Chen Yuehua, Su Yuan, Pang Xufeng, Song Xiaoxia, Zhao Wanjun, Yu Mingming
Department of Nuclear Medicine, The Affiliated Hospital of Qingdao University, Qingdao, China.
Front Oncol. 2022 Apr 21;12:869260. doi: 10.3389/fonc.2022.869260. eCollection 2022.
To prepare technetium-99m (Tc)-labeled pH (low) insertion peptide variant 7 [pHLIP (Var7)] and carry out small-animal single-photon-emission computed tomography (SPECT)/computed tomography (CT) imaging of tumor-bearing nude mice to study its value in the early diagnosis of triple-negative breast cancer (TNBC).
The pHLIP (Var7) sequence was synthesized solid-phase peptide synthesis. Four amino acids, Gly-(D)-Ala-Gly-Gly, were attached to the N-terminus of pHLIP (Var7) to form a strong chelating group containing an N4 structure. The peptide was labeled with Tc using a direct labeling method. We determined the binding fraction of Tc-pHLIP (Var7) to MDA-MB-231 cells. Serial biodistribution studies and small-animal SPECT/CT imaging in MDA-MB-231 TNBC-bearing mice were performed using Tc-pHLIP (Var7).
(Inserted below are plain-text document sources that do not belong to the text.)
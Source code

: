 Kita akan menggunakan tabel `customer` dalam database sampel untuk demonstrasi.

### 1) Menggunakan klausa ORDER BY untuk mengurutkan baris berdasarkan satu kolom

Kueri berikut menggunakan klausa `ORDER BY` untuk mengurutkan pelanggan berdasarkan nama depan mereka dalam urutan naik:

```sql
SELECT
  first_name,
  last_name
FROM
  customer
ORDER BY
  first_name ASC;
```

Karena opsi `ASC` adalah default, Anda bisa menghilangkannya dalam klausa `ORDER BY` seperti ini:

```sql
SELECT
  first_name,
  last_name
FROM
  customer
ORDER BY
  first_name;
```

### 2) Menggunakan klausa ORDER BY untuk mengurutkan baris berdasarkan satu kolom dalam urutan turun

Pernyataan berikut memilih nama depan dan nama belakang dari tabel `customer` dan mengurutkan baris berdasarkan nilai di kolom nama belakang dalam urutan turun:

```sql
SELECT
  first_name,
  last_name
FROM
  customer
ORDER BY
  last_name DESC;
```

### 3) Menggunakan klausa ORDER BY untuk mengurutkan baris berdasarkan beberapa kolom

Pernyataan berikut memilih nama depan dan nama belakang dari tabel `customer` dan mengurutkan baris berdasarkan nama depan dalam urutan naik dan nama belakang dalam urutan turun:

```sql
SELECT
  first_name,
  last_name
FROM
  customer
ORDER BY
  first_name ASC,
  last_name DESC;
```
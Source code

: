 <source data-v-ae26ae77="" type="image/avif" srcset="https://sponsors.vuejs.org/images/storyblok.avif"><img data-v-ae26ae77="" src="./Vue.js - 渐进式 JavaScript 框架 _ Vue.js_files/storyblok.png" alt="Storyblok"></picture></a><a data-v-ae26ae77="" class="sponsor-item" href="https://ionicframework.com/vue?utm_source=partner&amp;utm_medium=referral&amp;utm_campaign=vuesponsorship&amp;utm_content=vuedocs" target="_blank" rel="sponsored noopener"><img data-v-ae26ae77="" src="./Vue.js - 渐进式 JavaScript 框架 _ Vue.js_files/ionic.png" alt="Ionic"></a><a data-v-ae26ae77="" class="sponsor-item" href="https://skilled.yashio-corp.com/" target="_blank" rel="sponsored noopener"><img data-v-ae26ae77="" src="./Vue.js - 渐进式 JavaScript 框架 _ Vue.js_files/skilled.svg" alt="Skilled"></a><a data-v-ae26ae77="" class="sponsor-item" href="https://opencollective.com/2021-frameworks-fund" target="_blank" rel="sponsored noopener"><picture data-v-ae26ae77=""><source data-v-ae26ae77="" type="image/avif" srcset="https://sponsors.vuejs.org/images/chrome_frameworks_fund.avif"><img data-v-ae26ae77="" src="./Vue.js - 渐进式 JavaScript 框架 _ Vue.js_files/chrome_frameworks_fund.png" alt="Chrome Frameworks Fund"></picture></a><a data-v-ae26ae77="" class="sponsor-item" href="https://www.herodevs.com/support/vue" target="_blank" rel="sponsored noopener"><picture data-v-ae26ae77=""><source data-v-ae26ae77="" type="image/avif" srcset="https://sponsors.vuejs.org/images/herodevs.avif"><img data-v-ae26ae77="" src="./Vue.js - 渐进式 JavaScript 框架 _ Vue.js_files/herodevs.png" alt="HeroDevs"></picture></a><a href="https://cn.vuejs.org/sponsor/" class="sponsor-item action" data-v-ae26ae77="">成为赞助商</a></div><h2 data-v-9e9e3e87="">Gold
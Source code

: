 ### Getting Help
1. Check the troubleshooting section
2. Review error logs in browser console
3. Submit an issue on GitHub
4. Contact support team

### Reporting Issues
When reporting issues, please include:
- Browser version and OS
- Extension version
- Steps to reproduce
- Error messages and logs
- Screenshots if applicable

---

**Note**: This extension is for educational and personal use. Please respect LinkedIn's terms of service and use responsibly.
The radiochemical yield and purity of Tc-pHLIP (Var7) were 99.49 ± 0.17% and 99.63 ± 0.44%, respectively. The radiochemical purity was still more than 96% after 24 h in serum. The binding fraction of Tc-pHLIP (Var7) to MDA-MB-231 cells continuously increased in an acidic environment and was significantly higher than the cell-binding fraction (P < 0.01) at pH = 7.4 and the cell-binding fraction (P < 0.01) of Tc-kVar7 at different pH values (pH = 6.0, 6.5, 7.0 and 7.4) at each time point (P < 0.01). The distribution of Tc-pHLIP (Var7) in tumors at each time point was significantly greater than that of Tc-kVar7 (P < 0.01). SPECT/CT imaging was largely consistent with the biodistribution results; the tumor was clearly imaged at each time point after injection of Tc-pHLIP (Var7) but could not be imaged after injection of Tc-kVar7.
Tc-pHLIP (Var7) showed a high radiochemical yield and stability and was highly concentrated in tumor tissues. Although there was strong radioactive background in the abdomen of tumor-bearing nude mice, it did not hinder early diagnosis of TNBC.
制备99m锝(Tc)标记的pH(低)插入肽变体7 [pHLIP(Var7)],并对荷瘤裸鼠进行小动物单光子发射计算机断层扫描(SPECT)/计算机断层扫描(CT)成像,以研究其在三阴性乳腺癌(TNBC)早期诊断中的价值。
采用固相肽合成法合成pHLIP(Var7)序列。在pHLIP(Var7)的N端连接4个氨基酸Gly-(D)-Ala-Gly-Gly,形成含N4结构的强螯合基团。采用直接标记法用Tc标记该肽。测定了Tc-pHLIP(Var7)与MDA-MB-231细胞的结合率。使用Tc-pHLIP(Var7)对荷MDA-MB-231 TNBC的小鼠进行系列生物分布研究和小动物SPECT/CT成像。
Tc-pHLIP(Var7)的放射化学产率和纯度分别为99.49±0.17%和99.63±0.44%。在血清中放置24 h后,放射化学纯度仍高于96%。在酸性环境中,Tc-pHLIP(Var7)与MDA-MB-231细胞的结合率持续升高,且在pH = 7.4时显著高于细胞结合率(P < 0.01),在每个时间点,其与不同pH值(pH = 6.0、6.5、7.0和7.4)下Tc-kVar7的细胞结合率相比也显著升高(P < 0.01)。各时间点Tc-pHLIP(Var7)在肿瘤中的分布均显著高于Tc-kVar7(P < 0.01)。SPECT/CT成像结果与生物分布结果基本一致;注射Tc-pHLIP(Var7)后各时间点肿瘤均清晰显影,而注射Tc-kVar7后肿瘤未显影。
Tc-pHLIP(Var7)具有较高的放射化学产率和稳定性,且在肿瘤组织中高度浓聚。虽然荷瘤裸鼠腹部有较强的放射性本底,但不影响TNBC的早期诊断。